[Stored data entries]
[Start of Attachment]

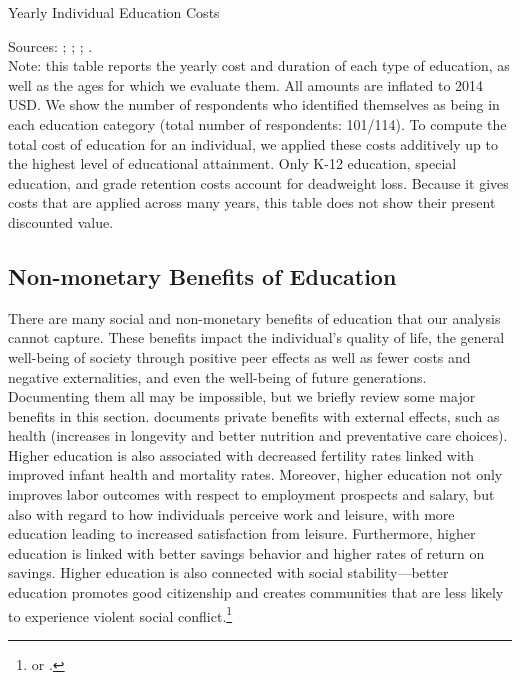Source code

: \begin{table}[H]
\caption{Yearly Individual Education Costs} \label{tab:yearlyedu}
\centering
\begin{adjustbox}{max width=\textwidth}
\begin{threeparttable}
\footnotesize

\centering
\begin{tablenotes}%
\scriptsize
\item Sources: \citet{Snyder_Willow_2012_BOOK_NCES}; \citet{Hoenack_Weiler_1975_JHR}; \cite{Dhanidina_Griffith_1975_AEQ}; \cite{Freeman_1974_Occupational-Training_RES}. \\
 Note: this table reports the yearly cost and duration of each type of education, as well as the ages for which we evaluate them.  All amounts are inflated to 2014 USD.
We show the number of respondents who identified themselves as being in each education category (total number of respondents: 101/114). To compute the total cost of education for an individual, we applied these costs additively up to the highest level of educational attainment. Only K-12 education, special  education, and grade retention costs account for deadweight loss. Because it gives costs that are applied across many years, this table does not show their present discounted value.
\end{tablenotes}
\end{threeparttable}
\end{adjustbox}
\end{table}


\subsection{Non-monetary Benefits of Education}

\noindent There are many social and non-monetary benefits of education that our analysis cannot capture. These benefits impact the individual's quality of life, the general well-being of society through positive peer effects as well as fewer costs and negative externalities, and even the well-being of future generations. Documenting them all may be impossible, but we briefly review some major benefits in this section. \cite{Vila_2000_Non-Monetary-Benefits-Education} documents private benefits with external effects, such as health (increases in longevity and better nutrition and preventative care choices). Higher education is also associated with decreased fertility rates linked with improved infant health and mortality rates. Moreover, higher education not only improves labor outcomes with respect to employment prospects and salary, but also with regard to how individuals perceive work and leisure, with more education leading to increased satisfaction from leisure. Furthermore, higher education is linked with better savings behavior and higher rates of return on savings. Higher education is also connected with social stability---better education promotes good citizenship and creates communities that are less likely to experience violent social conflict.\footnote{\citet{Lochner_2011_Handbook} or \citet{Lochner_2011_NBER}.} \\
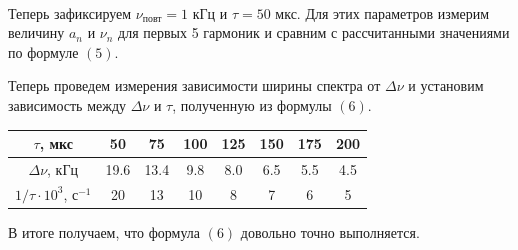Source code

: \documentclass[a4paper,12pt]{article}
\begin{document}
\begin{figure}
    \\
\end{figure}

Теперь зафиксируем $\nu_{\text{повт}} = 1$ кГц и $\tau = 50$ мкс. Для этих параметров измерим величину $a_n$ и $\nu_n$ для первых 5 гармоник и сравним с рассчитанными значениями по формуле $(5)$.

Теперь проведем измерения зависимости ширины спектра от $\Delta \nu$ и установим зависимость между $\Delta \nu$ и $\tau$, полученную из формулы $(6)$.
\begin{center}
\begin{tabular}{|c|c|c|c|c|c|c|c|}
\hline
$\tau$, мкс & 50 & 75 & 100 & 125 & 150 & 175 & 200 \\ \hline
$\Delta \nu$, кГц & 19.6 & 13.4 & 9.8 & 8.0 & 6.5 & 5.5 & 4.5 \\ \hline
$1/\tau \cdot 10^3$, с$^{-1}$ & 20 & 13 & 10 & 8 & 7 & 6 & 5 \\ \hline
\end{tabular}
\end{center}
\begin{center}
\end{center}
В итоге получаем, что формула $(6)$ довольно точно выполняется.
\newpage
\end{document}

[End of Attachment]

• Activity
All of the data must be set down exactly, with no pictures included.

• Result of the exercise
Source code

: \begin{table}[H]
\caption{Yearly Individual Education Costs} \label{tab:yearlyedu}
\centering
\begin{adjustbox}{max width=\textwidth}
\begin{threeparttable}
\footnotesize

\centering
\begin{tablenotes}%
\scriptsize
\item Sources: \citet{Snyder_Willow_2012_BOOK_NCES}; \citet{Hoenack_Weiler_1975_JHR}; \cite{Dhanidina_Griffith_1975_AEQ}; \cite{Freeman_1974_Occupational-Training_RES}. \\
 Note: this table reports the yearly cost and duration of each type of education, as well as the ages for which we evaluate them.  All amounts are inflated to 2014 USD.
We show the number of respondents who identified themselves as being in each education category (total number of respondents: 101/114). To compute the total cost of education for an individual, we applied these costs additively up to the highest level of educational attainment. Only K-12 education, special  education, and grade retention costs account for deadweight loss. Because it gives costs that are applied across many years, this table does not show their present discounted value.
\end{tablenotes}
\end{threeparttable}
\end{adjustbox}
\end{table}


\subsection{Non-monetary Benefits of Education}

\noindent There are many social and non-monetary benefits of education that our analysis cannot capture. These benefits impact the individual's quality of life, the general well-being of society through positive peer effects as well as fewer costs and negative externalities, and even the well-being of future generations. Documenting them all may be impossible, but we briefly review some major benefits in this section. \cite{Vila_2000_Non-Monetary-Benefits-Education} documents private benefits with external effects, such as health (increases in longevity and better nutrition and preventative care choices). Higher education is also associated with decreased fertility rates linked with improved infant health and mortality rates. Moreover, higher education not only improves labor outcomes with respect to employment prospects and salary, but also with regard to how individuals perceive work and leisure, with more education leading to increased satisfaction from leisure. Furthermore, higher education is linked with better savings behavior and higher rates of return on savings. Higher education is also connected with social stability---better education promotes good citizenship and creates communities that are less likely to experience violent social conflict.\footnote{\citet{Lochner_2011_Handbook} or \citet{Lochner_2011_NBER}.} \\
Source code

: \documentclass[a4paper,12pt]{article}
\begin{document}
\begin{figure}
    \\
\end{figure}

Теперь зафиксируем $\nu_{\text{повт}} = 1$ кГц и $\tau = 50$ мкс. Для этих параметров измерим величину $a_n$ и $\nu_n$ для первых 5 гармоник и сравним с рассчитанными значениями по формуле $(5)$.

Теперь проведем измерения зависимости ширины спектра от $\Delta \nu$ и установим зависимость между $\Delta \nu$ и $\tau$, полученную из формулы $(6)$.
\begin{center}
\begin{tabular}{|c|c|c|c|c|c|c|c|}
\hline
$\tau$, мкс & 50 & 75 & 100 & 125 & 150 & 175 & 200 \\ \hline
$\Delta \nu$, кГц & 19.6 & 13.4 & 9.8 & 8.0 & 6.5 & 5.5 & 4.5 \\ \hline
$1/\tau \cdot 10^3$, с$^{-1}$ & 20 & 13 & 10 & 8 & 7 & 6 & 5 \\ \hline
\end{tabular}
\end{center}
\begin{center}
\end{center}
В итоге получаем, что формула $(6)$ довольно точно выполняется.
\newpage
\end{document}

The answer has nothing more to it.